--- START ---

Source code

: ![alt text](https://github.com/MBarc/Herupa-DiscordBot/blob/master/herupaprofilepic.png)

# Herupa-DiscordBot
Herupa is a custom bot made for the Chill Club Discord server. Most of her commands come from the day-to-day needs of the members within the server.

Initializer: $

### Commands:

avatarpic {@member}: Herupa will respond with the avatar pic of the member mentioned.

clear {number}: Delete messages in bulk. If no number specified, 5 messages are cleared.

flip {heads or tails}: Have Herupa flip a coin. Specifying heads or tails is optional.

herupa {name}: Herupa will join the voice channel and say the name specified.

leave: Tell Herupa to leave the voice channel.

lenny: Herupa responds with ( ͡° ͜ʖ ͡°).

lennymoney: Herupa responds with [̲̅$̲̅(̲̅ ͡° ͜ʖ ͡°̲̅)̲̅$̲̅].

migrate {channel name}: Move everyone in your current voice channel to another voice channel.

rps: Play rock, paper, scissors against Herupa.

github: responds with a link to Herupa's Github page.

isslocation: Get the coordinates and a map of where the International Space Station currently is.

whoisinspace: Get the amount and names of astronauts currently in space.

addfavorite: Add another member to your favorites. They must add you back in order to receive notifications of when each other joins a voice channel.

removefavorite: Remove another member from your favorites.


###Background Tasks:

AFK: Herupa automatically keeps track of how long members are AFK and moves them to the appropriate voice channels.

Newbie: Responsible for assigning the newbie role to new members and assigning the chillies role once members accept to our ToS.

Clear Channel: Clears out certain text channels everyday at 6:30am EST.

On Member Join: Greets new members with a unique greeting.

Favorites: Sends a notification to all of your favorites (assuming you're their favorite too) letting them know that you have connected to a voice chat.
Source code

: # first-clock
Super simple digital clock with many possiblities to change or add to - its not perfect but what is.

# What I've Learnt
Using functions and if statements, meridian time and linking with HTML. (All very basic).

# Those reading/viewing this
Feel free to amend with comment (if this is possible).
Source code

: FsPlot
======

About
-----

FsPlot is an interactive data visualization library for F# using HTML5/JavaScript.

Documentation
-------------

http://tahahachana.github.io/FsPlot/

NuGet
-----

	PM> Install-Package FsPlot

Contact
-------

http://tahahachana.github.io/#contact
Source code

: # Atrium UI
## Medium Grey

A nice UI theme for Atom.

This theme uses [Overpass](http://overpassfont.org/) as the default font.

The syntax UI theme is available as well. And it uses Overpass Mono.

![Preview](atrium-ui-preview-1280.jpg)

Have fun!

--- END ---

**TASK DESCRIPTION**
Your task is to retype the entries verbatim, starting with the line that holds "removefavorite: Remove another" and stopping after the line that holds "On Member Join: Greets".

**EXERCISE RESULT**
removefavorite: Remove another member from your favorites.


###Background Tasks:

AFK: Herupa automatically keeps track of how long members are AFK and moves them to the appropriate voice channels.

Newbie: Responsible for assigning the newbie role to new members and assigning the chillies role once members accept to our ToS.

Clear Channel: Clears out certain text channels everyday at 6:30am EST.

On Member Join: Greets new members with a unique greeting.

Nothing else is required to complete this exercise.